The transient receptor potential (TRP) ion channel family is a diverse group of channels gated by various physical and chemical stimuli. One of the members, TRPC6, is a calcium permeable cation channel (PCa/PNa ~ 6) located in the T-tubules of ventricular cardiomyocytes (Allen & Ward, 2011). Recent studies support the role of TRPC6 ion channels as one of the players in mechanotransduction of the heart. Abnormal TRPC6 activity has been implicated in cardiac hypertrophy, a maladaptive process likely triggered by increased mechanical stress (Seo et al., 2014). TRPC6 is gated via G-protein-coupled receptors (GPCRs) pathway which leads to generation of diacylglycerol (DAG) which ultimately activates the ion channel (Bush et al., 2006). TRPC6 can also be activated by mechanical force (Spassova et al., 2006; Wilson & Dryer, 2014). However, it is still unclear if TRPC6 is activated directly by membrane tension (bilayer mechanism; see Figure) or whether activation requires additional components including cytoskeleton and/or extracellular matrix (tether mechanism) for its activation.

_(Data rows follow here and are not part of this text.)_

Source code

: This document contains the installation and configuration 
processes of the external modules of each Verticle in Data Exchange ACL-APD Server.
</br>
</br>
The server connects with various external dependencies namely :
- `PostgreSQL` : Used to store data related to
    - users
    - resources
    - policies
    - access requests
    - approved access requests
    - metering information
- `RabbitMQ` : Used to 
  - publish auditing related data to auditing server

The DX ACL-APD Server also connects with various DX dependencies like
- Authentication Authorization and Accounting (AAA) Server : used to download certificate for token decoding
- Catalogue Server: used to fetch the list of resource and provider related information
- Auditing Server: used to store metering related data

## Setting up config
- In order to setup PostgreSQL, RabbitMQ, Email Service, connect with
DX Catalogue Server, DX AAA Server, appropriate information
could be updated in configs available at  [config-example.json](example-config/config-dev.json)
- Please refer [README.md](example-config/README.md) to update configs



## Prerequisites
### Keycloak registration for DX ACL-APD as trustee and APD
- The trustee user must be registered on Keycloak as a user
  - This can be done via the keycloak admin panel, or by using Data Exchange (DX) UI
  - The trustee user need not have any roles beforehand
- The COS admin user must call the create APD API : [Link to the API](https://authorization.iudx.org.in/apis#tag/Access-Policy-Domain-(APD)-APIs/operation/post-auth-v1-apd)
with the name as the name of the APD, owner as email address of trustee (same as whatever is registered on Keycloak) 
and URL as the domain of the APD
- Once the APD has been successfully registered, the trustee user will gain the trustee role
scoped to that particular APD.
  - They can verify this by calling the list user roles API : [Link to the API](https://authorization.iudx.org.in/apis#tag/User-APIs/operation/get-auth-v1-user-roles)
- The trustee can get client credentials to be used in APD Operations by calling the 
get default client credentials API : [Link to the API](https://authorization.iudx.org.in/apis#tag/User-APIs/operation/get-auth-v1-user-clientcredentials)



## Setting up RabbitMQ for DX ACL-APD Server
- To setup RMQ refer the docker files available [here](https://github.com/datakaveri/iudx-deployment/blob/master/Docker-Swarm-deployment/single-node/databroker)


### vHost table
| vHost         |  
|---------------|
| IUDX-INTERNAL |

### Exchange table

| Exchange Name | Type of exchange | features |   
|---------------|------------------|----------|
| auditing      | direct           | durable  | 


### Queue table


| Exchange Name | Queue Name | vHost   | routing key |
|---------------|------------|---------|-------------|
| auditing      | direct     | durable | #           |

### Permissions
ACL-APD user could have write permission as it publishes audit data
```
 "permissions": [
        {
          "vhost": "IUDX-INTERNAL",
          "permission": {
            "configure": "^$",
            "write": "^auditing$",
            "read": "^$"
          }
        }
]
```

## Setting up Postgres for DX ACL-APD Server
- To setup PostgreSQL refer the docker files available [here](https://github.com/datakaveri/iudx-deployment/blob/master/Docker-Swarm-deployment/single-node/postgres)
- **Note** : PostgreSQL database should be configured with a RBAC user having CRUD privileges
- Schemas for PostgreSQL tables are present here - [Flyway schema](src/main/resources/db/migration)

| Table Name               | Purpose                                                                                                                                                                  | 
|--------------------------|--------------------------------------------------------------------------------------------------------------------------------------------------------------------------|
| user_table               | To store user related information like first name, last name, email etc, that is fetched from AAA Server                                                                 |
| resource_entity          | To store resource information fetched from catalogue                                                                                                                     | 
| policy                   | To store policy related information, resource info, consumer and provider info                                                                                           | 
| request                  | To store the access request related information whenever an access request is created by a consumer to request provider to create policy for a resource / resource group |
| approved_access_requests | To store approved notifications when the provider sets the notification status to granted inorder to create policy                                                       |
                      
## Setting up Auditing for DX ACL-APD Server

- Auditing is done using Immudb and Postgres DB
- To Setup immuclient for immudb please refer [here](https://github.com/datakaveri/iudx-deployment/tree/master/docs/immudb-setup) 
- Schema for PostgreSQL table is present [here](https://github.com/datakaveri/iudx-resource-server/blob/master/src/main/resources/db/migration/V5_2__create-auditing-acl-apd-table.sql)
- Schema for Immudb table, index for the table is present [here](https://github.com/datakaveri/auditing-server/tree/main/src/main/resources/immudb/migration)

In this study, we investigated the mechanosensitivity of hTRPC6 overexpressed in HEK293 cells. We have transfected C-terminal fusion hTRPC6 construct into HEK293 cells and demonstrated by confocal image it’s membrane localisation. We revealed the impact of TRPC6 channels on Ca2+ transients in stretched HEK293 cells. Our home-made stretch device is able to produce isotropic planar stretch. By applying 15% stretch to the cells we recorded stretch-activated Ca2+ entry via TRPC6 ion channel. Increase in Ca2+ fluorescence in these cells was monitored using Rhod-2 AM red calcium indicator. By applying TRPC6 agonist hyperforin (St. John's wort) it was possible to activate the channel and record Ca2+ influx without any stretch.

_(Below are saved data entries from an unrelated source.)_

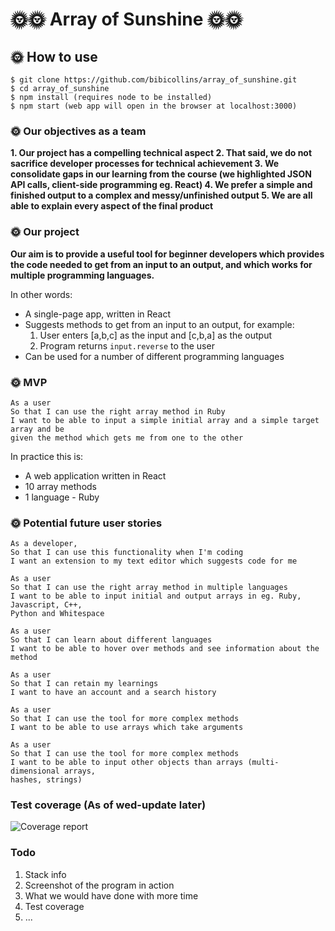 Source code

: # 🌞🌞 Array of Sunshine 🌞🌞

## 🌞 How to use

```
$ git clone https://github.com/bibicollins/array_of_sunshine.git
$ cd array_of_sunshine
$ npm install (requires node to be installed)
$ npm start (web app will open in the browser at localhost:3000)
```

### 🌞 Our objectives as a team

**1. Our project has a compelling technical aspect
2. That said, we do not sacrifice developer processes for technical achievement
3. We consolidate gaps in our learning from the course (we highlighted JSON API calls, client-side programming eg. React)
4. We prefer a simple and finished output to a complex and messy/unfinished output
5. We are all able to explain every aspect of the final product**

### 🌞 Our project

**Our aim is to provide a useful tool for beginner developers which provides the code needed to get from an input to an output, and which works for multiple programming languages.**

In other words:
- A single-page app, written in React
- Suggests methods to get from an input to an output, for example:
    1. User enters [a,b,c] as the input and [c,b,a] as the output
    2. Program returns `input.reverse` to the user
- Can  be used for a number of different programming languages

### 🌞 MVP
```
As a user
So that I can use the right array method in Ruby
I want to be able to input a simple initial array and a simple target array and be
given the method which gets me from one to the other
```
In practice this is:
- A web application written in React
- 10 array methods
- 1 language - Ruby

### 🌞 Potential future user stories

```
As a developer,
So that I can use this functionality when I'm coding
I want an extension to my text editor which suggests code for me

As a user
So that I can use the right array method in multiple languages
I want to be able to input initial and output arrays in eg. Ruby, Javascript, C++,
Python and Whitespace

As a user
So that I can learn about different languages
I want to be able to hover over methods and see information about the method

As a user
So that I can retain my learnings
I want to have an account and a search history

As a user
So that I can use the tool for more complex methods
I want to be able to use arrays which take arguments

As a user
So that I can use the tool for more complex methods
I want to be able to input other objects than arrays (multi-dimensional arrays,
hashes, strings)
```
### Test coverage (As of wed-update later)
![Coverage report](https://imgur.com/zjWEMoc.png)

### Todo
1. Stack info
2. Screenshot of the program in action
3. What we would have done with more time
4. Test coverage
5. ...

Moreover, by using patch clamp technique, we recorded TRPC6 single channel activity in cell-attached and whole-cell configurations. By applying negative pressure (suction) of -50 mmHg to the patch pipette we were able to record single channel activity of TRPC6 channels.Furthermore, by applying specific activators/inhibitors we were able to increase/decrease the channel activity on a single channel level.

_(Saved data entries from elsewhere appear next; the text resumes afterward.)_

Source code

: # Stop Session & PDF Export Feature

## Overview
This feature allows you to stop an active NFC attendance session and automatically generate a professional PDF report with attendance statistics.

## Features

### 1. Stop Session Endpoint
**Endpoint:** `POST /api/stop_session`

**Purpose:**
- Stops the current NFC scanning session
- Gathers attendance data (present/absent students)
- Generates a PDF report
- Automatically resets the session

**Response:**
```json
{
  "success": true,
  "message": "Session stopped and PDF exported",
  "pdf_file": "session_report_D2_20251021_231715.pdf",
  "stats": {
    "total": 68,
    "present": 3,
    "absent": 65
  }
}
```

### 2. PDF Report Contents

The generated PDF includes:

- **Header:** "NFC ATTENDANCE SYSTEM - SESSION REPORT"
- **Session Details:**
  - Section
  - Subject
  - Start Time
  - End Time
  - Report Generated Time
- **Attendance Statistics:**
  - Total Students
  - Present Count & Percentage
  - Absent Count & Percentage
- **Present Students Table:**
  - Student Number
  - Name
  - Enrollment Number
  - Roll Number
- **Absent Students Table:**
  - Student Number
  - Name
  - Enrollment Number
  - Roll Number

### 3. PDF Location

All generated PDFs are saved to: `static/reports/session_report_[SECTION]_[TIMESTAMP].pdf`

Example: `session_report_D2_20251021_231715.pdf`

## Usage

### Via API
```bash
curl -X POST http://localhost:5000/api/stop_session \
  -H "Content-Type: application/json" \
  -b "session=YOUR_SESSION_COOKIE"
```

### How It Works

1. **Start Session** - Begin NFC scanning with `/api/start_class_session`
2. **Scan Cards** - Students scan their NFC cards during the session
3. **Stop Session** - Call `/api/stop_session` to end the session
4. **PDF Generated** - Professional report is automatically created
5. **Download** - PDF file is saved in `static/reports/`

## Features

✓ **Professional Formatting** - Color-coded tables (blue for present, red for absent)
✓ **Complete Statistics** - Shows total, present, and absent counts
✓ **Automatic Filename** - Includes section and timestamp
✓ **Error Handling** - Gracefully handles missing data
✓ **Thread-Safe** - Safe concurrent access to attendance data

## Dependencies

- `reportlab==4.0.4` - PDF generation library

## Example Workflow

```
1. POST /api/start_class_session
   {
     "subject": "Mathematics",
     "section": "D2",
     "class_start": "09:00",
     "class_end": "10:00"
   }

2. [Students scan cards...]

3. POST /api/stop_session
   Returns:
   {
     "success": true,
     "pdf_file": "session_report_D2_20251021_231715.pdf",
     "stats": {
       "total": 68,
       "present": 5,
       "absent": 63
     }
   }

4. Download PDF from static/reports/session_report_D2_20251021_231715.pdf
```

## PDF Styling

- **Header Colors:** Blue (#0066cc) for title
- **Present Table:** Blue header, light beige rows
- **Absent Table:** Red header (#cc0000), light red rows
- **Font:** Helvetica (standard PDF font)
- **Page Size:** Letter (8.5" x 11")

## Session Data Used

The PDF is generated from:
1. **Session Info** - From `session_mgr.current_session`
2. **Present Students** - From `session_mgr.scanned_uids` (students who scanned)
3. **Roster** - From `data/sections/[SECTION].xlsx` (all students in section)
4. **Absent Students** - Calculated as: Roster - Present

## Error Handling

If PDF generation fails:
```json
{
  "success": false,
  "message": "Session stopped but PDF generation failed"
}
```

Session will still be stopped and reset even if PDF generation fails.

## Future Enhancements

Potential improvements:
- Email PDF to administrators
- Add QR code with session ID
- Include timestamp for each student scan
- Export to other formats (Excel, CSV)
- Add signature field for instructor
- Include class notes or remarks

We purified TRPC6 protein and investigated the mechanosensitivity of TRPC6 reconstituted into the liposomes. Purification were performed using GFP nanobodies. To assess the integrity of the TRPC6 protein, cell lysate was analysed by fluorescence sized exclusion chromatography (FSEC) and SDS/PAGE gel. GFP fluorescence peak using FSEC showed that TRPC6 channel is found mostly in tetramer state. Fluorescent scan of the gels demonstrated a single fluorescent band at the correct TRPC6 - GFP size. The final TRPC6 product coomassie staining gel revealed single band at the right monomer size. Using isolated protein, liposome reconstitution was carried out using DR method. We recorded TRPC6 single channel activity in liposomes by patch clamping. TRPC6 ion channel activity demonstrated outward rectification and calculated conductance was ∼22 pS. By applying negative pressure to the patch pipette, we did observe channel activity modulation. TRPC6 was spontaneously active without any negative pressure applied to the patch pipette, which suggests that the membrane tension resulting from the gigaohm seal formation was sufficient to activate the TRPC6 channels. All together these results confirm the activation mechanism of TRPC6 ion channel by membrane stretch.
Allen DG & Ward ML. (2011) In Cardiac Mechano-Electric Coupling and Arrhythmias 2nd ed. Kohl P, Sachs F, Franz M. (eds) pp. 435-441. Oxford University Press, Oxford UK. DOI: 10.1093/med/9780199570164.003.0061
Bush EW, Hood DB, Papst PJ, Chapo JA, Minobe W, Bristow MR, Olson EN, McKinsey TA. (2006) J Biol Chem 281, 33487-33496.
Seo K, Rainer PP, Shalkey Hahn V, Lee DI, Jo SH, Andersen A, Liu T, Xu X, Willette RN, Lepore JJ, Marino JP Jr, Birnbaumer L, Schnackenberg CG, Kass DA. (2014) Proc Natl Acad Sci USA 111, 1551-56.
Spassova MA, Hewavitharana T, Xu W, Soboloff J, Gill DL. (2006) Proc Natl Acad Sci USA 44, 16586-91.
Wilson C, Dryer SE. (2014) Am J Physiol Renal Physiol 306, F1018-25.